PygmalionAI / aphrodite-engine

Large-scale LLM inference engine
https://aphrodite.pygmalion.chat
GNU Affero General Public License v3.0
1.09k stars 120 forks source link

[sparsetral and Qwen2idae]: support for mixtral of lora #330

Open sorasoras opened 7 months ago

sorasoras commented 7 months ago

The model to consider.

https://huggingface.co/serpdotai/sparsetral-16x7B-v2-SPIN_iter1 https://huggingface.co/LoneStriker/sparsetral-16x7B-v2-8.0bpw-h8-exl2/tree/main

https://huggingface.co/hywu/Qwen2idae-16x14B-v1.0

The closest model Aphrodite already supports.

mixtral moe but not quite the same

What's your difficulty of supporting the model you want?

https://arxiv.org/abs/2401.02731

This is a model with 16 of lora adapter that act as expert,

python -m aphrodite.endpoints.openai.api_server --model /mnt/c/model/sparsetral-16x7B-v2-SPIN_iter1-exl2-6.5/ -tp 2 --api-keys sk-example --trust-remote-code
You are using a model of type sparsetral to instantiate a model of type mistral.
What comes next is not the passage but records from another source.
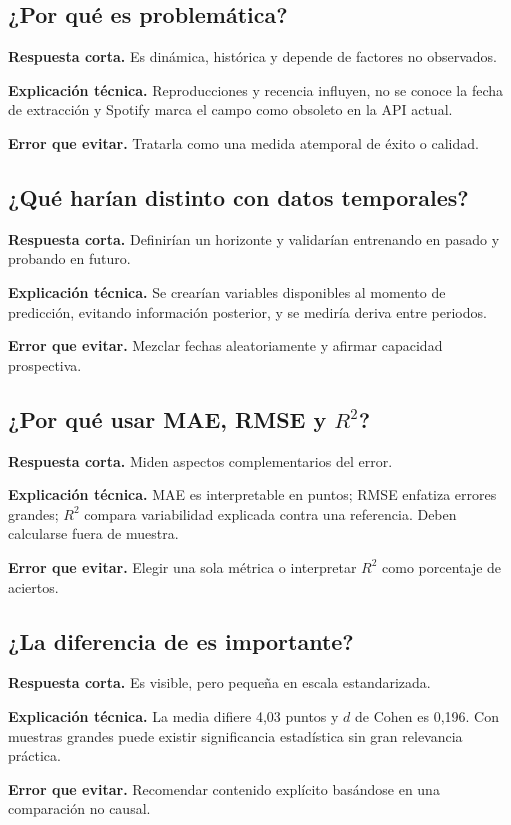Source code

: \subsection*{¿Por qué  es problemática?}
\textbf{Respuesta corta.} Es dinámica, histórica y depende de factores no observados.\par
\textbf{Explicación técnica.} Reproducciones y recencia influyen, no se conoce la fecha de extracción
y Spotify marca el campo como obsoleto en la API actual.\par
\textbf{Error que evitar.} Tratarla como una medida atemporal de éxito o calidad.

\subsection*{¿Qué harían distinto con datos temporales?}
\textbf{Respuesta corta.} Definirían un horizonte y validarían entrenando en pasado y probando en
futuro.\par
\textbf{Explicación técnica.} Se crearían variables disponibles al momento de predicción, evitando
información posterior, y se mediría deriva entre periodos.\par
\textbf{Error que evitar.} Mezclar fechas aleatoriamente y afirmar capacidad prospectiva.

\subsection*{¿Por qué usar MAE, RMSE y $R^2$?}
\textbf{Respuesta corta.} Miden aspectos complementarios del error.\par
\textbf{Explicación técnica.} MAE es interpretable en puntos; RMSE enfatiza errores grandes; $R^2$
compara variabilidad explicada contra una referencia. Deben calcularse fuera de muestra.\par
\textbf{Error que evitar.} Elegir una sola métrica o interpretar $R^2$ como porcentaje de aciertos.

\subsection*{¿La diferencia de  es importante?}
\textbf{Respuesta corta.} Es visible, pero pequeña en escala estandarizada.\par
\textbf{Explicación técnica.} La media difiere 4,03 puntos y $d$ de Cohen es 0,196. Con muestras
grandes puede existir significancia estadística sin gran relevancia práctica.\par
\textbf{Error que evitar.} Recomendar contenido explícito basándose en una comparación no causal.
This is not supported for all configurations of models and can yield errors.
2024-03-16 16:21:04,398 INFO worker.py:1724 -- Started a local Ray instance.
Traceback (most recent call last):
  File "/usr/lib/python3.10/runpy.py", line 196, in _run_module_as_main
    return _run_code(code, main_globals, None,
  File "/usr/lib/python3.10/runpy.py", line 86, in _run_code
    exec(code, run_globals)
  File "/home/sora/.local/lib/python3.10/site-packages/aphrodite/endpoints/openai/api_server.py", line 563, in <module>
    engine = AsyncAphrodite.from_engine_args(engine_args)
  File "/home/sora/.local/lib/python3.10/site-packages/aphrodite/engine/async_aphrodite.py", line 673, in from_engine_args
    placement_group = initialize_cluster(parallel_config,
  File "/home/sora/.local/lib/python3.10/site-packages/aphrodite/engine/ray_tools.py", line 111, in initialize_cluster
    raise ValueError(
ValueError: The number of required GPUs exceeds the total number of available GPUs in the cluster.
sora@DESKTOP-CJNM4D3:~/aphrodite-engine/examples$ python -m aphrodite.endpoints.openai.api_server --model /mnt/c/model/sparsetral-16x7B-v2-SPIN_iter1-exl2-6.5/ -tp 2 --api-keys sk-example --trust-remote-code
You are using a model of type sparsetral to instantiate a model of type mistral. This is not supported for all configurations of models and can yield errors.
2024-03-16 16:42:50,177 INFO worker.py:1724 -- Started a local Ray instance.
Traceback (most recent call last):
  File "/usr/lib/python3.10/runpy.py", line 196, in _run_module_as_main
    return _run_code(code, main_globals, None,
  File "/usr/lib/python3.10/runpy.py", line 86, in _run_code
    exec(code, run_globals)
  File "/home/sora/.local/lib/python3.10/site-packages/aphrodite/endpoints/openai/api_server.py", line 563, in <module>
    engine = AsyncAphrodite.from_engine_args(engine_args)
  File "/home/sora/.local/lib/python3.10/site-packages/aphrodite/engine/async_aphrodite.py", line 673, in from_engine_args
    placement_group = initialize_cluster(parallel_config,
  File "/home/sora/.local/lib/python3.10/site-packages/aphrodite/engine/ray_tools.py", line 111, in initialize_cluster
    raise ValueError(
ValueError: The number of required GPUs exceeds the total number of available GPUs in the cluster.

I try to run it but it does not seems work

AlpinDale commented 7 months ago

I will take a closer look, but FYI, exl2 quants do not work with multi-gpu setups. It's the only quant with that limitation.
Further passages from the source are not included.